High rate of cardiac thrombus diagnosed by adding cardiac imaging in acute stroke CT protocol - 09/01/21
Résumé |
Background |
Cardioembolic factors are responsible for 20–30% of ischemic strokes, especially atrial fibrillation (AF) through left atrial appendage (LAA) thrombus formation. The aim of the present study was to evaluate the prevalence and associated factors of LAA thrombus (LAAt) in patients with acute ischemic stroke by adding a cardiac CT during the initial imaging, and their early management and outcome accordingly.
Methods |
From November 2018 to October 2019, 875 consecutive patients admitted with stroke like symptoms in the emergency department of our institution were included.

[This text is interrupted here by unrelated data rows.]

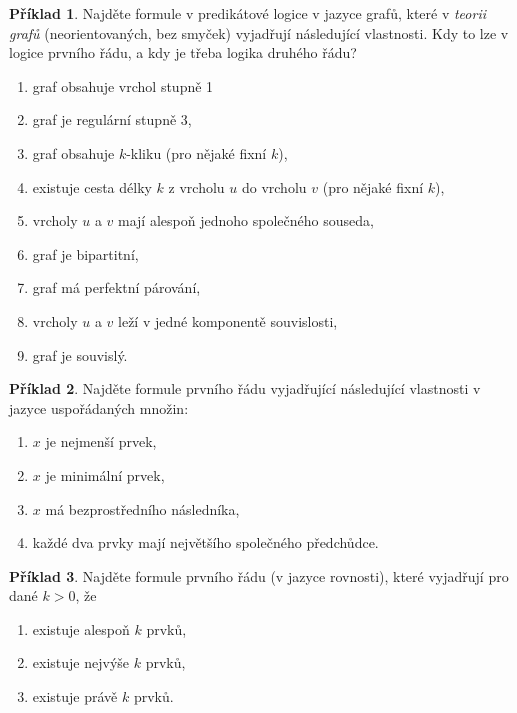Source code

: \documentclass[a4paper]{article}
\theoremstyle{definition}
\newtheorem{problem}{Příklad}
\begin{document}
\medskip\begin{problem}
Najděte formule v predikátové logice v jazyce grafů, které v \emph{teorii grafů} (neorientovaných, bez smyček) vyjadřují následující vlastnosti. Kdy to lze v logice prvního řádu, a kdy je třeba logika druhého řádu?
\begin{enumerate}
    \item graf obsahuje vrchol stupně 1
    \item graf je regulární stupně 3,
    \item graf obsahuje $k$-kliku (pro nějaké fixní $k$),
    \item existuje cesta délky $k$ z vrcholu $u$ do vrcholu $v$ (pro nějaké fixní $k$),
    \item vrcholy $u$ a $v$ mají alespoň jednoho společného souseda,
    \item graf je bipartitní,
    \item graf má perfektní párování,
    \item vrcholy $u$ a $v$ leží v jedné komponentě souvislosti,
    \item graf je souvislý.    
\end{enumerate}
\end{problem}


\medskip\begin{problem} Najděte formule prvního řádu vyjadřující následující vlastnosti v jazyce uspořádaných množin:
\begin{enumerate}
    \item $x$ je nejmenší prvek,
    \item $x$ je minimální prvek,
    \item $x$ má bezprostředního následníka,
    \item každé dva prvky mají největšího společného předchůdce.
\end{enumerate}
\end{problem}


\medskip\begin{problem} Najděte formule prvního řádu (v jazyce rovnosti), které vyjadřují pro dané $k>0$, že
\begin{enumerate}
    \item existuje alespoň $k$ prvků,
    \item existuje nejvýše $k$ prvků,
    \item existuje právě $k$ prvků.
\end{enumerate}
\end{problem}
\end{document}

All patients underwent a stroke CT protocol including a non-enhanced brain CT, a brain perfusion if necessary, a carotid CT angiography, a cardiac CT and a post-contrast brain CT. The cardiac CT was performed with a prospectively ECG gated volume acquisition.
Results |
Among 324 strokes confirmed, 35 LAAt patients (11%) and 289 no LAAt patients were analysed. Compared to no LAAt patients, LAAt patients were significantly older (82±12 vs. 74±14 years old, P=0.002), predominantly female (71% vs. 45%, P=0.004) and more often had previous AF history (63% vs. 15%, P<0.001) and previous stroke (32% vs. 14%, P=0.005). There was no significant difference between the 2 groups in brain localisation, severity scales at admission or hospital discharge. After ROC curve analysis, LA volume was strongly associated with LAAt (AUC=0.765; 95% CI: 0.691–0.840; P<0.001) with a best cut-off value of 86mL. Moreover, despite comparable stroke severity at admission, mortality rate was markedly higher in LAAt than in no LAAt group (37% vs. 13%, P<0.001).
Conclusion |
This study highlights the contribution of cardiac CT, in addition to the usual brain CT in acute stroke imaging protocol in routine practice, for LAA thrombus evaluation. Such a strategy could be helpful for making decision with regard to early anticoagulation initiation. Further studies are needed to assess the impact on patients’ outcome.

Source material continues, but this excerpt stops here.